Кроме того, на улицах я не чувствую себя спокойно. Конечно, у Хамера есть моя справка, но тот, кто серьезно болен, сидит дома, а не бегает по магазинам. Я все время боюсь наскочить на кого-нибудь из «Дженерал Марин», потому что не знаю, как должен вести себя настоящий нервнобольной. Допустим, я упаду в обморок, и тогда они начнут поливать меня водой, заставят нюхать нашатырный спирт, отправят к доктору или аптекарю, который сразу скажет, что я ломаю комедию. Нет, благодарю покорно. Лучше не попадаться им на глаза. Итак, я все время оглядываюсь по сторонам, готовый в любой момент пуститься наутек пли свернуть в переулок. Ибо со всех точек зрения желательно, чтобы в связи с моим отпуском не было лишних разговоров.

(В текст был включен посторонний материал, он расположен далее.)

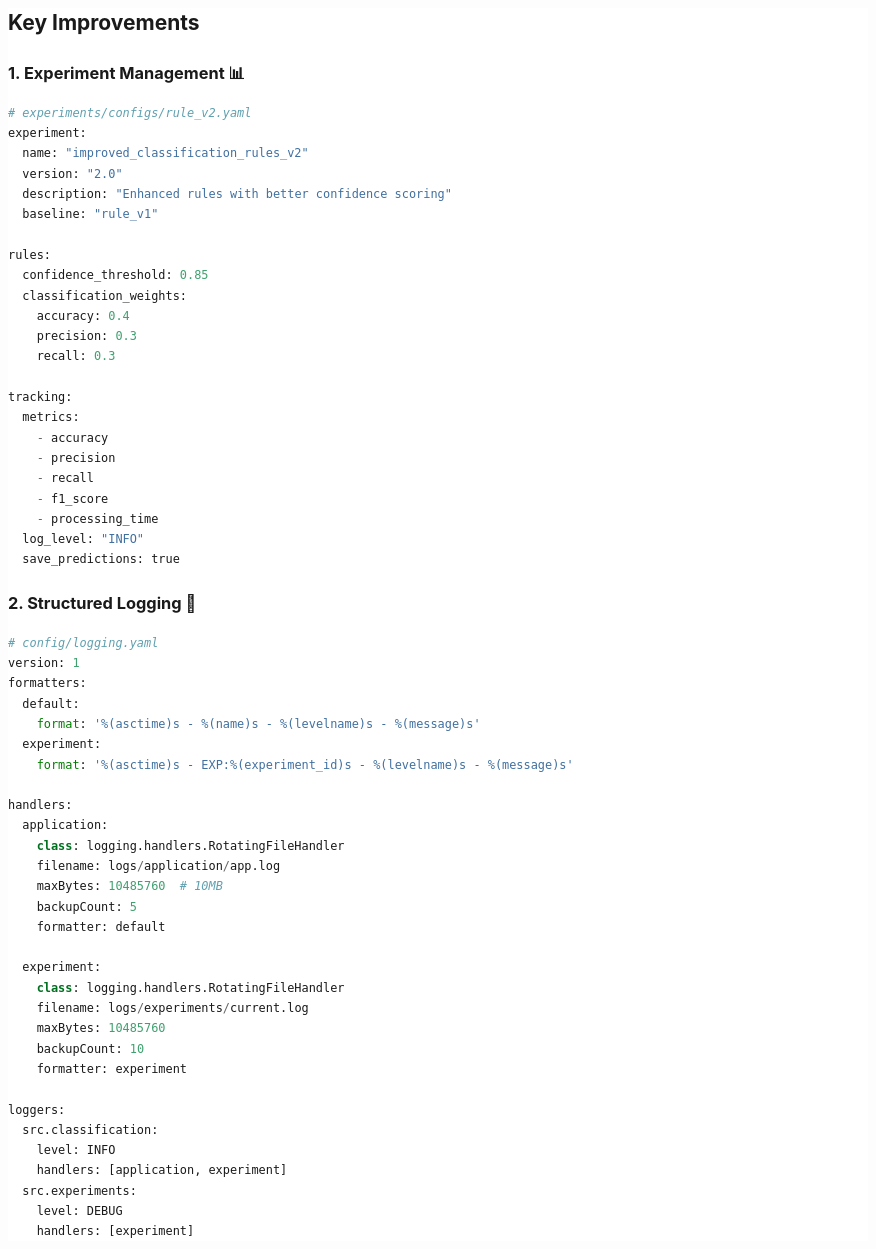 ## **Key Improvements**

### 1. **Experiment Management** 📊
```python
# experiments/configs/rule_v2.yaml
experiment:
  name: "improved_classification_rules_v2"
  version: "2.0"
  description: "Enhanced rules with better confidence scoring"
  baseline: "rule_v1"
  
rules:
  confidence_threshold: 0.85
  classification_weights:
    accuracy: 0.4
    precision: 0.3
    recall: 0.3
    
tracking:
  metrics:
    - accuracy
    - precision
    - recall
    - f1_score
    - processing_time
  log_level: "INFO"
  save_predictions: true
```

### 2. **Structured Logging** 📝
```python
# config/logging.yaml
version: 1
formatters:
  default:
    format: '%(asctime)s - %(name)s - %(levelname)s - %(message)s'
  experiment:
    format: '%(asctime)s - EXP:%(experiment_id)s - %(levelname)s - %(message)s'

handlers:
  application:
    class: logging.handlers.RotatingFileHandler
    filename: logs/application/app.log
    maxBytes: 10485760  # 10MB
    backupCount: 5
    formatter: default
    
  experiment:
    class: logging.handlers.RotatingFileHandler
    filename: logs/experiments/current.log
    maxBytes: 10485760
    backupCount: 10
    formatter: experiment

loggers:
  src.classification:
    level: INFO
    handlers: [application, experiment]
  src.experiments:
    level: DEBUG
    handlers: [experiment]
```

Я, признаться, не прочь бы узнать, как дела на верфи.
Сейчас четверть десятого. Я представляю, как четверо моих коллег стоят у батареи парового отопления, каждый около своей пишущей машинки, словно артиллеристы около орудия. Кто-то из них рассказывает анекдот. Да, эти первые полчаса всегда были приятными. Хамер открывает свой гроссбух сразу же, не греясь у батареи, а секретарша у телефона причесывает свои светлые локоны. Она сделала перманент как раз перед моим уходом. Грохот пневматических молотов с верфи доносится и до нашей комнаты, а мимо окон проезжает наш неутомимый карликовый паровозик. Мы все пятеро поворачиваем к окну головы и приветствуем старого Пита в синей спецовке и с носовым платком на шее. Пит управляет своей машиной так же спокойно, как извозчик своей старой клячей. В ответ на приветствие он дает короткий гудок. А вдали, над высокой трубой нашего завода, развевается черный вымпел дыма.